The thing I realized, that may not be obvious, is that this allows for a “real” Optional type in Java, where the Option itself can not be null. This will allow us to remove bare null usage from existing and future Java codebases, without the annoyance of checking if the Option itself is null.
I hope that there will be a compiler flag at some point to enable a warning or compiler failure on any bare null usage.
One thing with the current proposal that I haven't quite figured out is that it seems to me that the decision of whether a certain type is an "object" or a "value" is pushed to the use site rather than definition site, so the same type can be used as both object and value at different sites — in a way that doesn't quite match the intuition for boxed types in, say, C++.
I believe this is because of compatibility concerns when types migrate from object to value or vice-versa.

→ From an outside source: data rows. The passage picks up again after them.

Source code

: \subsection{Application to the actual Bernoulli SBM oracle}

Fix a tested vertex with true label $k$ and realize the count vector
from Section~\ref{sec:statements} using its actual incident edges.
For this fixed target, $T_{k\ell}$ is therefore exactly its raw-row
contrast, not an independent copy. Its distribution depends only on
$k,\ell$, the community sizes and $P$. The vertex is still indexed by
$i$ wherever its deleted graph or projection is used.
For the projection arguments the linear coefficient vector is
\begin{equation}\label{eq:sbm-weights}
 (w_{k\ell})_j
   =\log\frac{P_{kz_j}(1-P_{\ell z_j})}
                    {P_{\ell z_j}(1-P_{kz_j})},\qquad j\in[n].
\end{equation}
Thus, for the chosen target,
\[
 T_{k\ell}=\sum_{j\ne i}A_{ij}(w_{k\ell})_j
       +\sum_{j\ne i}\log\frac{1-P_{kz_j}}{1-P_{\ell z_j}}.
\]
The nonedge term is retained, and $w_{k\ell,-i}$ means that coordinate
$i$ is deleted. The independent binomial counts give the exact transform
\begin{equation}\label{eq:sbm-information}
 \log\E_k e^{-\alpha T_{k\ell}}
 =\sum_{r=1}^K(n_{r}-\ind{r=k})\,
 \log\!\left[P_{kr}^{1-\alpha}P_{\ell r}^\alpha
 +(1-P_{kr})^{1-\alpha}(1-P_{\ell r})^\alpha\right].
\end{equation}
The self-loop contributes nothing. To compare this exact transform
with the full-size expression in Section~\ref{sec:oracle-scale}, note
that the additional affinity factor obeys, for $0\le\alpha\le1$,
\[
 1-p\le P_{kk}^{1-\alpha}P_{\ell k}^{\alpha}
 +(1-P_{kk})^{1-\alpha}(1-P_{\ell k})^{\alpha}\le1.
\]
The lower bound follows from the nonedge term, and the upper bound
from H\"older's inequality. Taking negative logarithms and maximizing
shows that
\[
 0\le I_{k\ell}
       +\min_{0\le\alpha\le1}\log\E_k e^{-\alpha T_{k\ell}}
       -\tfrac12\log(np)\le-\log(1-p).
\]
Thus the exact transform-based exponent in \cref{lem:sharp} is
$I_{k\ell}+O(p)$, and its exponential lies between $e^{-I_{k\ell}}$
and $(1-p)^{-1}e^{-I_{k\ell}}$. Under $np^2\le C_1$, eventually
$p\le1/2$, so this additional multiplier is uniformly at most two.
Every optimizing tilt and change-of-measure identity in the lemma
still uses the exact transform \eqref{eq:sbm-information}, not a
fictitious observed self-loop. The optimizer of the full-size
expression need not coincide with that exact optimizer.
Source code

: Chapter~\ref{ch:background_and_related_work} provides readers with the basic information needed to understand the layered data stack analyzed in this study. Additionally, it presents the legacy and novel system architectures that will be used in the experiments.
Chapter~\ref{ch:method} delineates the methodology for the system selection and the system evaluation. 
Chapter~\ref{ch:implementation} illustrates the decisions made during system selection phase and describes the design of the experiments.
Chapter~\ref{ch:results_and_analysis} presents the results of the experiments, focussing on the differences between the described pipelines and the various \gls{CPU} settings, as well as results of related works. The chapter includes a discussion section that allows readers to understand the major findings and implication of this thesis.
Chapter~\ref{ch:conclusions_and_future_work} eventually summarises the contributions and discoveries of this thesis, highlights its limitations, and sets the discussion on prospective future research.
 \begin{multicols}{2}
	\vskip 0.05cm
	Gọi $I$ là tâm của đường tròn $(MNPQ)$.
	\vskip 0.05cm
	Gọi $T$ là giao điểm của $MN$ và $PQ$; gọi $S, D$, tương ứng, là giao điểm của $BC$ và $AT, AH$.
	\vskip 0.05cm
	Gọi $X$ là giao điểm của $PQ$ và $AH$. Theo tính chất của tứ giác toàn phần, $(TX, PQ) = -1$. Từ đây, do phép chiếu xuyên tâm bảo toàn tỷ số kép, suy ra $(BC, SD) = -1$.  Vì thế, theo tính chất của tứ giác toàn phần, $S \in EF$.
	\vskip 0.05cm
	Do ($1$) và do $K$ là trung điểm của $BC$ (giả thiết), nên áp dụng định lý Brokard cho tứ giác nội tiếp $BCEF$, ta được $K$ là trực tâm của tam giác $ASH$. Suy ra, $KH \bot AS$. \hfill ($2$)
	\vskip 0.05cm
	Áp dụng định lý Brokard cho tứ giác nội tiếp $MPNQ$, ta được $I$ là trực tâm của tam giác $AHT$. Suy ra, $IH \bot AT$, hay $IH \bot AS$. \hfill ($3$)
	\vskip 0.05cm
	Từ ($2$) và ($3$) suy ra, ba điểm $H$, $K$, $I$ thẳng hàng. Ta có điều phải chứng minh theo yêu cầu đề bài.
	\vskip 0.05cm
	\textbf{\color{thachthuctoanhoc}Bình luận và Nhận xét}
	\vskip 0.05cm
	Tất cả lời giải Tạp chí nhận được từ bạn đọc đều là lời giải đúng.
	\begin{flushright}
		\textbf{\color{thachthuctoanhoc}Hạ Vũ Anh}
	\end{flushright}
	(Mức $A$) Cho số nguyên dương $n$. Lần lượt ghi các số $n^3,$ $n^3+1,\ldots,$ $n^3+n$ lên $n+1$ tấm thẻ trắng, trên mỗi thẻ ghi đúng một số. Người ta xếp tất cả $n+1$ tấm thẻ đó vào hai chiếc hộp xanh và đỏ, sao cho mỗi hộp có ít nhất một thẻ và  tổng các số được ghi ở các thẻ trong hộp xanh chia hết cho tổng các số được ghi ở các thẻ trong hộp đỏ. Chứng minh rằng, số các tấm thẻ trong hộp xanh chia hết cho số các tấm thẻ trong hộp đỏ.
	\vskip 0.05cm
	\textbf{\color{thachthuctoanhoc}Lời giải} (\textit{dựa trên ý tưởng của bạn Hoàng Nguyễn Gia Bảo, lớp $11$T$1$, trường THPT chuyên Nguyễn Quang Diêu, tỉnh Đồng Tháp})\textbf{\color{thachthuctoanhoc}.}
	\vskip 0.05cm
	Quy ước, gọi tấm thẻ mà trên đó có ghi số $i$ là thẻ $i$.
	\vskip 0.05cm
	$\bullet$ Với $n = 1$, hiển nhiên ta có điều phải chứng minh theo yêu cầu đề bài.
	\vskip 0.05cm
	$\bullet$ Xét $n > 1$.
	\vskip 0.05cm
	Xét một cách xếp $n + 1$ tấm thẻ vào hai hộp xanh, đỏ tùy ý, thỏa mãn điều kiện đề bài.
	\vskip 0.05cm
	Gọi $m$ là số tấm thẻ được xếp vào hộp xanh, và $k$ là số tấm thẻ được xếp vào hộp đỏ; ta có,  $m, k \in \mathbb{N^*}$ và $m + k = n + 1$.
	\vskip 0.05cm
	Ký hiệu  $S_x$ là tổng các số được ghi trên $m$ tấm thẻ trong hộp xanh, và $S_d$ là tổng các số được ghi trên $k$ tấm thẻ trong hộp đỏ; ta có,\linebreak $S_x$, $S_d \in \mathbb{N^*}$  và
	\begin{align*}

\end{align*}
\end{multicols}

The linked doc[0] says "operations can differ between value and reference types [...] This means that, if we are to support migration, we need a way for legacy classfiles to make a local decision to treat a given type as a reference type".
It is agreed in general that whether something is a value type is a definition-side attribute. However if code was compiled expecting the Optional value (e.g. does an ==) but it is now an Optional object, what happens? The identity check is different than the value-equals one. The doc goes into more detail on some differing things here.
I haven't studied the arguments or read the doc fully, but I'd say if you make it where it can only migrate one direction, object types to value types, you can solve the two big issues of equality (equals() is intercepted by the JVM for value types to imply ==) and nullability (value is never null, == null becomes always false). There may be other issues with hashCode, use as mutex in synchronized block, etc.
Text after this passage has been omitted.